By giving them air and just the right amount of light, the old plants gained new vigour, producing healthy and abundant fruit, as if thanking us for our work. The perfume from their pulp, ever more intense and fresher, made us jump for joy.
I visited other plantations to see their fermentation process but none made me very happy. They were not transforming the perfume; in fact, it was being eliminated. Through years of testing we developed a natural fermentation method where we move from one perfume to another - just what I wanted.
Now it was time to dry all the cacao that we had worked so hard on. We had to find the exact thermal curve and the most practical way to reach it. After tests, designs and results that weren't successful, we finally got it right.
he cacao came out of the dryers but, with the humidity in Sao Tome & Principe, we found it didn't stay dry for long. So there was no alternative but to dehumidify the warehouse and the work area. In the rainy season we have to be especially vigilant.
Once the beans are bagged, we put them onto small boats to travel the 90 ocean miles from Principe to Sao Tome.
So in a nut shell they restored and rebuilt an abandoned plantation in Principe, they then send the beans to Sao Tome for fermentation They tweaked and developed their own methods of fermentation.
Bean to bar
Some 20 hours after leaving Principe, the cacao arrives in Sao Tome and Arlindo do Espirito Santo, who is in charge of our chocolate laboratory, is the first person to jump on board before unloading.
He checks all the bags to make sure none have broken open or got wet. It is very important to do this before offloading because if even one bag got slightly wet we need to understand why and make sure it doesn’t happen again.
Only after Mr. Arlindo clears the load does the offload onto the dock start.

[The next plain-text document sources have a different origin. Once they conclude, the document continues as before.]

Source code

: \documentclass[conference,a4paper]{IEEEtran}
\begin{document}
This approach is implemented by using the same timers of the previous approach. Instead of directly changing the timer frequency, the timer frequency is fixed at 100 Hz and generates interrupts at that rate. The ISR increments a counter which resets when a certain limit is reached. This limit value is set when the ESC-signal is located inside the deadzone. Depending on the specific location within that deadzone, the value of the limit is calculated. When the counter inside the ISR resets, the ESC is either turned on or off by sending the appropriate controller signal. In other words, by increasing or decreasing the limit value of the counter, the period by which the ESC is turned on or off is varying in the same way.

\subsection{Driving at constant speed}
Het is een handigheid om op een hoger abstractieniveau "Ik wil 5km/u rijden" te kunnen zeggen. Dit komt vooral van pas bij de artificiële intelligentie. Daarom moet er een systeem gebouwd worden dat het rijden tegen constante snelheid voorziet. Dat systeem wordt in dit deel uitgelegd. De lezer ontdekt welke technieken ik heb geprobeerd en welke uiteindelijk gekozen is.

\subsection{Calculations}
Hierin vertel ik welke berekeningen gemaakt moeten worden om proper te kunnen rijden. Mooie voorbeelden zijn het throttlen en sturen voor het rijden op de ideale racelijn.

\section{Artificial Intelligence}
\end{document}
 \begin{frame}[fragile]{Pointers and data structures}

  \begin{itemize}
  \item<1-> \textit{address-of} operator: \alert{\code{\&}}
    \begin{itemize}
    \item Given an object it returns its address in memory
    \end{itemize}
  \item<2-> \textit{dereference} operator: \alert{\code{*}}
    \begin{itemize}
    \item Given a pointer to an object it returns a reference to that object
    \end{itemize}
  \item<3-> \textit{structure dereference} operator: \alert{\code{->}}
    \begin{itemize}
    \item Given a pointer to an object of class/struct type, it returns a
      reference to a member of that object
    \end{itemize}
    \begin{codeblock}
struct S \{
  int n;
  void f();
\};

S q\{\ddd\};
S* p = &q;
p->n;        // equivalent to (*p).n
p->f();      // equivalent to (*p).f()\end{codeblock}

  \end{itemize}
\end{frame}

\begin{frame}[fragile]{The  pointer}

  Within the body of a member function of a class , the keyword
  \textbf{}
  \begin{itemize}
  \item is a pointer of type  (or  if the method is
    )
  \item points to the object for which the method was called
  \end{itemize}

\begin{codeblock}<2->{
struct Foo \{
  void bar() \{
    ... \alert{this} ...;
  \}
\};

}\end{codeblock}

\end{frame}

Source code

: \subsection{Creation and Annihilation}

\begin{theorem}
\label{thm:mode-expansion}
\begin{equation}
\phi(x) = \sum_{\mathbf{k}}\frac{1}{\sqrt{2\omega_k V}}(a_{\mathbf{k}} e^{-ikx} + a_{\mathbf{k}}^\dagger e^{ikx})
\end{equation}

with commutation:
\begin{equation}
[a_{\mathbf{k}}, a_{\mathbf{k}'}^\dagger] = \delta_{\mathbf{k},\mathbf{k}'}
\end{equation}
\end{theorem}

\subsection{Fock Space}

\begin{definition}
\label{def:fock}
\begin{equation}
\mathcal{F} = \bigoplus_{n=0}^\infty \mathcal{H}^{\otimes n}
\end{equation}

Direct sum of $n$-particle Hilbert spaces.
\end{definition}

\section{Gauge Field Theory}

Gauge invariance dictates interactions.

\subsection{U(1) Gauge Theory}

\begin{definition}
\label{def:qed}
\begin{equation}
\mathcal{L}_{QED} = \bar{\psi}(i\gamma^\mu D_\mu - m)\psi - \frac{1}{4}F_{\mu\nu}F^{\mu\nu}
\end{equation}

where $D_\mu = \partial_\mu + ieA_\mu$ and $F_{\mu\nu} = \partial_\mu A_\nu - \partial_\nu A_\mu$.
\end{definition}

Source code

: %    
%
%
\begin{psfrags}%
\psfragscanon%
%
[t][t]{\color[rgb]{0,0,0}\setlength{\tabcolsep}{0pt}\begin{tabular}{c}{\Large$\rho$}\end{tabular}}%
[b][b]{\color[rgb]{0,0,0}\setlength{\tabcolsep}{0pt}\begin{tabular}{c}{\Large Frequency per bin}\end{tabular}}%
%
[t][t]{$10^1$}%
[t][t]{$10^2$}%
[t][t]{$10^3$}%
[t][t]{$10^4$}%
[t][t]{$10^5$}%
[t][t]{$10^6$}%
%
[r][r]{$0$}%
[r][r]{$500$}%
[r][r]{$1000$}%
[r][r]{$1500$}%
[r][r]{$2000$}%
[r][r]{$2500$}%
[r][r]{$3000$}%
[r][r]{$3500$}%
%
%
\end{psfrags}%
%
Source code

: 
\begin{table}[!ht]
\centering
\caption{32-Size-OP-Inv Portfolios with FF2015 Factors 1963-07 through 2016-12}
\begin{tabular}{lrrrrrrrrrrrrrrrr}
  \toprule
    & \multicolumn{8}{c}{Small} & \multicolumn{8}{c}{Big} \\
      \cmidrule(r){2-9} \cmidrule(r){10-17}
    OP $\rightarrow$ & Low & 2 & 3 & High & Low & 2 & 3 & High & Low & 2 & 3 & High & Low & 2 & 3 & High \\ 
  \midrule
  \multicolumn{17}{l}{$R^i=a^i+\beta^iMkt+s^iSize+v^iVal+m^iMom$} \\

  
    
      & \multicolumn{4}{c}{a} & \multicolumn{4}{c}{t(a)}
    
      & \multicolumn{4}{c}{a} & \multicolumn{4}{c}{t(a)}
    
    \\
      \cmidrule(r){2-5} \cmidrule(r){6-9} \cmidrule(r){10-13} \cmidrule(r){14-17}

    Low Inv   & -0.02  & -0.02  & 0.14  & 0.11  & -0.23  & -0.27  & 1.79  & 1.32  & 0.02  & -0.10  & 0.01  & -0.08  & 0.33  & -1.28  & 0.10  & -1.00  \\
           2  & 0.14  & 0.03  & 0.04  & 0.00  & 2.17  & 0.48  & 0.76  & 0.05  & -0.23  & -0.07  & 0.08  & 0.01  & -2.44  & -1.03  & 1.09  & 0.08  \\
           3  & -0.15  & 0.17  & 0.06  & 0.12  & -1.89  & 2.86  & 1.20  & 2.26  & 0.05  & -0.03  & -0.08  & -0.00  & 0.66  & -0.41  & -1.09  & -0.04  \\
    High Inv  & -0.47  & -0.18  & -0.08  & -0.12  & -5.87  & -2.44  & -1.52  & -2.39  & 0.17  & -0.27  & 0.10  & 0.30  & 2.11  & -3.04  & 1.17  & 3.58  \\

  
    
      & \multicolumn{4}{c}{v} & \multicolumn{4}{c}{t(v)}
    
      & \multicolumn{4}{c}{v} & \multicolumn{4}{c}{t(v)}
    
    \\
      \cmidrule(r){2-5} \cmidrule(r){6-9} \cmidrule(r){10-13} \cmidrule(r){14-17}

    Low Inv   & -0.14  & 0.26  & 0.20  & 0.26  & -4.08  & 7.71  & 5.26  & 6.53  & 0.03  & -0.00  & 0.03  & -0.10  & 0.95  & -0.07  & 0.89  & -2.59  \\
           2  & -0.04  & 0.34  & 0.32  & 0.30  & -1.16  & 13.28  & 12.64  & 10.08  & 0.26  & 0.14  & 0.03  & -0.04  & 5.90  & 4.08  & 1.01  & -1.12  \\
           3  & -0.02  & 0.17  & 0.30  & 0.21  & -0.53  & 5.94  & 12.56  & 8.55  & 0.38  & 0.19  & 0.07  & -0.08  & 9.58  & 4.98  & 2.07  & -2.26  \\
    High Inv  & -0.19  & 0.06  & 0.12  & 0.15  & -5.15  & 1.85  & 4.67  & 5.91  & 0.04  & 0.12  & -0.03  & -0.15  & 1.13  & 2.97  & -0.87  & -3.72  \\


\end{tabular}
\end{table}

Bags of 30 kilos each work best for us because they pass easily from hand to hand from start to finish on the journey from Terreiro Velho to our staging area on the Nova Moca plantation without ever touching the ground.
The Nova Moca team is ready to receive the beans. One by one the bags are opened, checked, re-weighed, organised by harvest date and placed in our dehumidified storage area.
At this point, with the dried cacao beans at Nova Moca, we can easily say that 60 percent of our work is done, as we already have the essentials for an extraordinary chocolate.
Before roasting, our cacao beans are selected by hand. Empty or defective beans are removed. The beans are now clean and checked. For a uniform roasting process, we make sure that beans of similar sizes are roasted together, with the same amount of heat and time, so the beans will release their best flavour.
Roasting is, without a doubt, a risky operation, because it is during this phase that the chocolate’s aroma is developed, and where even small errors in terms of time or temperature can ruin all the work done up to now. To get the best result we need the ideal thermal curve. We need to know when to interrupt the roasting, neither a second too soon nor too late because this is when the chocolate’s aromas are developed to their fullest. From 1980 to 1995 we roasted a lot of coffee in Zaire but very little cacao. We have a lengthy and well-rounded experience with a wide range of roasting machines and many species and varieties of coffee. The cacao was another matter altogether.
When you roast coffee, a color change is one of the parameters that tip you off as to timing. But with cacao, which must be roasted still covered in its integument, the colour doesn’t change, so there is no tip-off.
Throughout each roasting tests we gathered a huge amount of data regarding time and temperature. Our notes filled whole binders.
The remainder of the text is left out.